A new flock of baby chicks, two beautiful hens (one of whom was at the Common Ground Country Fair) and a crowing rooster: This year’s winning design for the Common Ground poster, T-shirts, tote bags, cover of the Fairbook issue of The Maine Organic Farmer & Gardener, and other products was Susan Balch’s second submission to the contest – and her second win.

In 2002, Balch’s “Dancing Corn” design, with its gorgeous, natural colors and fruitful but frivolous feel, caught the design judges’ attention. This year they loved her poultry scene.

The 2005 design had been incubating in Balch’s mind since 2001, when “the idea had already hatched to do a chicken design.” Her friend, the late Ted Williams, had kept chickens for years, giving them such plucky names as “Loco Weed” and “Jacob with His Coat of Many Colors.” Balch was inspired by their various personalities when she visited Williams.

She tried to transform her idea into art, but kept discarding the attempts … until last year, when “I finally decided how I would do it.” The linoleum cut design, handpainted with watercolor on rice paper, came out “just beautiful.”

The hen on the right is one that Balch saw at the 2002 Common Ground Fair, and the other is from a book called Living with Chickens: Everything You Need to Know to Raise Your Own Backyard Flock, by Jay Rossier and Geoff Hansen (photographer). “I bought [the book] because of the pictures of chickens [in it]. After I bought and read it, I lent it to people. It’s a wonderful, delightful book, if anybody ever wanted to raise chickens.” Models for the flock of little chicks came from that book and USDA pamphlets.

The rooster was inspired by a small photo accompanying an article about the way roosters crow to attract hens, and the hens just don’t care. “That is not what does it for the hens,” says Balch with a laugh, recalling the article. “I just thought that was a funny article, and it had a beautiful picture of a rooster.”

Susan Balch
Susan Balch

Once her work was done, Balch “thought I had a chance to win. I knew [the design] would look good on a poster.”

A true back-to-the-lander, Balch came from Maryland to Swanville, Maine, in 1971 after answering an ad in a newspaper to help someone build a house – despite the fact that she had no house building experience.
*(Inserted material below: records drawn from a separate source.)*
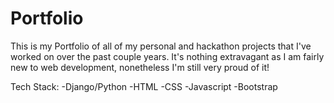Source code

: # Portfolio
This is my Portfolio of all of my personal and hackathon projects that I've worked on over the past couple years.
It's nothing extravagant as I am fairly new to web development, nonetheless I'm still very proud of it!

Tech Stack:
-Django/Python
-HTML
-CSS
-Javascript
-Bootstrap 
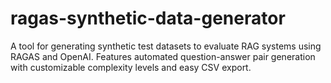 # ragas-synthetic-data-generator
A tool for generating synthetic test datasets to evaluate RAG systems using RAGAS and OpenAI. Features automated question-answer pair generation with customizable complexity levels and easy CSV export.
After that job, she built the initial part of her own home, with free labor from friends, for $3,000 in the late ’70s. She added an art studio and a “real bathroom” later, after “many years with nothing but an indoor hand pump.”

Art was part of her life all this time. She did wood and linoleum block prints that she then hand painted with watercolors – a very labor-intensive process that never enabled her to earn her entire living through art, and a time-consuming process that she felt was throwing her life out of balance, not leaving time for friends and gardening. So, about 10 years ago, she started working at Liberty Graphics and has been there ever since.

“I enjoy going to work,” she says. She is the only hand color-separator there (one other person separates colors on a computer), where she breaks down pictures into 10 or fewer colors so that the colors can be printed on top of each other. “It’s like undoing a painting,” she comments, adding that the work suits her perfectly. “Most printing these days is four-color process printing. It doesn’t have the fine quality look that using 10 colors and fine detail separation, getting all the gradations in color, does.” She has also designed T-shirts for Liberty Graphics. Common Ground fairgoers and MOF&G readers may recall her “Starting from Seed” and “Healing Herbs” designs, which have been featured on the back page of The MOF&G in Liberty Graphics’ ads.

When she isn’t doing art on paper or fabric, Balch is designing in her small flower and vegetable garden. “It’s like a French country garden,” she says, with flowers interplanted among vegetables. “It’s a work of art. Well, I try. It’s an artistic endeavor.”